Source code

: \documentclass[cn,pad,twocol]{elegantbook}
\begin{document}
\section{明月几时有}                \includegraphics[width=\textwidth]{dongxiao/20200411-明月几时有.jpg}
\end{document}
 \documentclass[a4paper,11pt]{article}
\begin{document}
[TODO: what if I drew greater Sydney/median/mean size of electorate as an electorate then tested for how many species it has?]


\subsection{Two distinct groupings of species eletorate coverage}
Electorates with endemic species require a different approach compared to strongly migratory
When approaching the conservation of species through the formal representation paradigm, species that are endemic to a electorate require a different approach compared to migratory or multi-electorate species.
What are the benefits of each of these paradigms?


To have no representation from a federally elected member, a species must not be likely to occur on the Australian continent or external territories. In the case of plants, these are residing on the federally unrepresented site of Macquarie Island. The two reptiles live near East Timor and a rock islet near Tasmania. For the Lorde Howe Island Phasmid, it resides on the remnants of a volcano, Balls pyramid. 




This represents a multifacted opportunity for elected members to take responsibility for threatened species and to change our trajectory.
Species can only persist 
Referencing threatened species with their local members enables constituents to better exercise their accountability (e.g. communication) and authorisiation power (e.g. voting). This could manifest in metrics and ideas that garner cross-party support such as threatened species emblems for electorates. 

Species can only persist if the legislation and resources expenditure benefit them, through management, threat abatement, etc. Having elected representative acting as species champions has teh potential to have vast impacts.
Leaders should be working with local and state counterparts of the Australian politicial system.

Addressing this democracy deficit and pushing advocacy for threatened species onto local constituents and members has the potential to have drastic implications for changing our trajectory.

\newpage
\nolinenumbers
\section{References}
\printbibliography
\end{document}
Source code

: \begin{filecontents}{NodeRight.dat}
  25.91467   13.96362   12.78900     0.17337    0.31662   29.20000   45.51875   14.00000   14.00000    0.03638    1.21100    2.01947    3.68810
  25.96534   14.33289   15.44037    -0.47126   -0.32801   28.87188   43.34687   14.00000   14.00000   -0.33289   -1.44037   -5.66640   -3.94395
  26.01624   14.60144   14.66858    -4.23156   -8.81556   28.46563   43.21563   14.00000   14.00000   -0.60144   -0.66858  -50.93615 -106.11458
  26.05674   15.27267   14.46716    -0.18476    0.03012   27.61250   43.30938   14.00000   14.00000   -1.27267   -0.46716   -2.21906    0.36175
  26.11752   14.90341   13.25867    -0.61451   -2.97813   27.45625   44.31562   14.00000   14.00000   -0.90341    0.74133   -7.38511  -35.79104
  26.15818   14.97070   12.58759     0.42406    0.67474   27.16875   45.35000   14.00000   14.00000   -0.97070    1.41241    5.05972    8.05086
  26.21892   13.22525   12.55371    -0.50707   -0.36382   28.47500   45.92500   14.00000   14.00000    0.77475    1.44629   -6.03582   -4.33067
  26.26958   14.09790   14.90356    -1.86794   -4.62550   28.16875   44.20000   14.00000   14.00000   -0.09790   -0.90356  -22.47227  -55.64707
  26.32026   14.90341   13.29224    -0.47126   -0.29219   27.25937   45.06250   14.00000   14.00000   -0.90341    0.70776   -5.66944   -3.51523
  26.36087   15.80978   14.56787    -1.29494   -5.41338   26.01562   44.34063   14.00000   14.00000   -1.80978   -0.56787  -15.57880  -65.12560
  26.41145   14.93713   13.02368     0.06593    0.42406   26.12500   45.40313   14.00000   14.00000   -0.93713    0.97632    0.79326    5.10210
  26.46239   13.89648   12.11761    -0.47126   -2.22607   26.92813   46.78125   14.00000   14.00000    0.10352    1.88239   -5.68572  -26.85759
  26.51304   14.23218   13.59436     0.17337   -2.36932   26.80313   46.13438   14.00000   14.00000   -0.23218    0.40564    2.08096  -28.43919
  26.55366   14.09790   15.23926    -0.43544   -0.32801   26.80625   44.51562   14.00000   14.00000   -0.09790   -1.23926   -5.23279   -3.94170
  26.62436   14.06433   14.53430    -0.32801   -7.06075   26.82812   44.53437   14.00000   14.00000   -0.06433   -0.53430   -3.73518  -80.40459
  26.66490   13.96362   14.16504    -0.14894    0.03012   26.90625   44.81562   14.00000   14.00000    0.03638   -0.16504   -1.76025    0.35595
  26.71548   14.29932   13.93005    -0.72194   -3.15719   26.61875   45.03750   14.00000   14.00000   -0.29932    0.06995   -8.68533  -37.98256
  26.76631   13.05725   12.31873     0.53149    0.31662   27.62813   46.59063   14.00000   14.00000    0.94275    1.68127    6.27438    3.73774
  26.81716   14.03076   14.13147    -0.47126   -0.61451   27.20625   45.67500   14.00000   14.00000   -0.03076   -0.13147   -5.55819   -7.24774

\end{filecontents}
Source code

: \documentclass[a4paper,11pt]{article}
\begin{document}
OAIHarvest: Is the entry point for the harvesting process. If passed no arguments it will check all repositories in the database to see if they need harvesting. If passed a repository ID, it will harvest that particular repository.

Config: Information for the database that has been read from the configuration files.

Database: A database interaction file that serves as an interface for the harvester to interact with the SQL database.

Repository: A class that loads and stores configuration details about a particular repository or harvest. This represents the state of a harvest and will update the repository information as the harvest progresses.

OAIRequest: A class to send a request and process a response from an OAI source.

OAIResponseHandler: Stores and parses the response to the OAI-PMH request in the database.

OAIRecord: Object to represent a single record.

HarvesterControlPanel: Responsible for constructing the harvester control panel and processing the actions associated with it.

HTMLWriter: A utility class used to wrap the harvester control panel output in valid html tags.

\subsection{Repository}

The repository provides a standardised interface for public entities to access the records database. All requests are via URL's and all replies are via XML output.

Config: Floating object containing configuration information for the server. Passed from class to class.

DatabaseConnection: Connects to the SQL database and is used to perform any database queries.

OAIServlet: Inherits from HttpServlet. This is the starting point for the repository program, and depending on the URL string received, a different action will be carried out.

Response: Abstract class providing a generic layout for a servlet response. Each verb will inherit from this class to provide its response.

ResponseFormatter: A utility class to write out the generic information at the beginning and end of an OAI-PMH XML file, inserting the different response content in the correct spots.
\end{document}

* * *

= Required action =
From first line to last, transcribe the material exactly.

= Answer for this exercise =
Source code

: \documentclass[cn,pad,twocol]{elegantbook}
\begin{document}
\section{明月几时有}                \includegraphics[width=\textwidth]{dongxiao/20200411-明月几时有.jpg}
\end{document}
 \documentclass[a4paper,11pt]{article}
\begin{document}
[TODO: what if I drew greater Sydney/median/mean size of electorate as an electorate then tested for how many species it has?]


\subsection{Two distinct groupings of species eletorate coverage}
Electorates with endemic species require a different approach compared to strongly migratory
When approaching the conservation of species through the formal representation paradigm, species that are endemic to a electorate require a different approach compared to migratory or multi-electorate species.
What are the benefits of each of these paradigms?


To have no representation from a federally elected member, a species must not be likely to occur on the Australian continent or external territories. In the case of plants, these are residing on the federally unrepresented site of Macquarie Island. The two reptiles live near East Timor and a rock islet near Tasmania. For the Lorde Howe Island Phasmid, it resides on the remnants of a volcano, Balls pyramid. 




This represents a multifacted opportunity for elected members to take responsibility for threatened species and to change our trajectory.
Species can only persist 
Referencing threatened species with their local members enables constituents to better exercise their accountability (e.g. communication) and authorisiation power (e.g. voting). This could manifest in metrics and ideas that garner cross-party support such as threatened species emblems for electorates. 

Species can only persist if the legislation and resources expenditure benefit them, through management, threat abatement, etc. Having elected representative acting as species champions has teh potential to have vast impacts.
Leaders should be working with local and state counterparts of the Australian politicial system.

Addressing this democracy deficit and pushing advocacy for threatened species onto local constituents and members has the potential to have drastic implications for changing our trajectory.

\newpage
\nolinenumbers
\section{References}
\printbibliography
\end{document}
Source code

: \begin{filecontents}{NodeRight.dat}
  25.91467   13.96362   12.78900     0.17337    0.31662   29.20000   45.51875   14.00000   14.00000    0.03638    1.21100    2.01947    3.68810
  25.96534   14.33289   15.44037    -0.47126   -0.32801   28.87188   43.34687   14.00000   14.00000   -0.33289   -1.44037   -5.66640   -3.94395
  26.01624   14.60144   14.66858    -4.23156   -8.81556   28.46563   43.21563   14.00000   14.00000   -0.60144   -0.66858  -50.93615 -106.11458
  26.05674   15.27267   14.46716    -0.18476    0.03012   27.61250   43.30938   14.00000   14.00000   -1.27267   -0.46716   -2.21906    0.36175
  26.11752   14.90341   13.25867    -0.61451   -2.97813   27.45625   44.31562   14.00000   14.00000   -0.90341    0.74133   -7.38511  -35.79104
  26.15818   14.97070   12.58759     0.42406    0.67474   27.16875   45.35000   14.00000   14.00000   -0.97070    1.41241    5.05972    8.05086
  26.21892   13.22525   12.55371    -0.50707   -0.36382   28.47500   45.92500   14.00000   14.00000    0.77475    1.44629   -6.03582   -4.33067
  26.26958   14.09790   14.90356    -1.86794   -4.62550   28.16875   44.20000   14.00000   14.00000   -0.09790   -0.90356  -22.47227  -55.64707
  26.32026   14.90341   13.29224    -0.47126   -0.29219   27.25937   45.06250   14.00000   14.00000   -0.90341    0.70776   -5.66944   -3.51523
  26.36087   15.80978   14.56787    -1.29494   -5.41338   26.01562   44.34063   14.00000   14.00000   -1.80978   -0.56787  -15.57880  -65.12560
  26.41145   14.93713   13.02368     0.06593    0.42406   26.12500   45.40313   14.00000   14.00000   -0.93713    0.97632    0.79326    5.10210
  26.46239   13.89648   12.11761    -0.47126   -2.22607   26.92813   46.78125   14.00000   14.00000    0.10352    1.88239   -5.68572  -26.85759
  26.51304   14.23218   13.59436     0.17337   -2.36932   26.80313   46.13438   14.00000   14.00000   -0.23218    0.40564    2.08096  -28.43919
  26.55366   14.09790   15.23926    -0.43544   -0.32801   26.80625   44.51562   14.00000   14.00000   -0.09790   -1.23926   -5.23279   -3.94170
  26.62436   14.06433   14.53430    -0.32801   -7.06075   26.82812   44.53437   14.00000   14.00000   -0.06433   -0.53430   -3.73518  -80.40459
  26.66490   13.96362   14.16504    -0.14894    0.03012   26.90625   44.81562   14.00000   14.00000    0.03638   -0.16504   -1.76025    0.35595
  26.71548   14.29932   13.93005    -0.72194   -3.15719   26.61875   45.03750   14.00000   14.00000   -0.29932    0.06995   -8.68533  -37.98256
  26.76631   13.05725   12.31873     0.53149    0.31662   27.62813   46.59063   14.00000   14.00000    0.94275    1.68127    6.27438    3.73774
  26.81716   14.03076   14.13147    -0.47126   -0.61451   27.20625   45.67500   14.00000   14.00000   -0.03076   -0.13147   -5.55819   -7.24774

\end{filecontents}
Source code

: \documentclass[a4paper,11pt]{article}
\begin{document}
OAIHarvest: Is the entry point for the harvesting process. If passed no arguments it will check all repositories in the database to see if they need harvesting. If passed a repository ID, it will harvest that particular repository.

Config: Information for the database that has been read from the configuration files.

Database: A database interaction file that serves as an interface for the harvester to interact with the SQL database.

Repository: A class that loads and stores configuration details about a particular repository or harvest. This represents the state of a harvest and will update the repository information as the harvest progresses.

OAIRequest: A class to send a request and process a response from an OAI source.

OAIResponseHandler: Stores and parses the response to the OAI-PMH request in the database.

OAIRecord: Object to represent a single record.

HarvesterControlPanel: Responsible for constructing the harvester control panel and processing the actions associated with it.

HTMLWriter: A utility class used to wrap the harvester control panel output in valid html tags.

\subsection{Repository}

The repository provides a standardised interface for public entities to access the records database. All requests are via URL's and all replies are via XML output.

Config: Floating object containing configuration information for the server. Passed from class to class.

DatabaseConnection: Connects to the SQL database and is used to perform any database queries.

OAIServlet: Inherits from HttpServlet. This is the starting point for the repository program, and depending on the URL string received, a different action will be carried out.

Response: Abstract class providing a generic layout for a servlet response. Each verb will inherit from this class to provide its response.

ResponseFormatter: A utility class to write out the generic information at the beginning and end of an OAI-PMH XML file, inserting the different response content in the correct spots.
\end{document}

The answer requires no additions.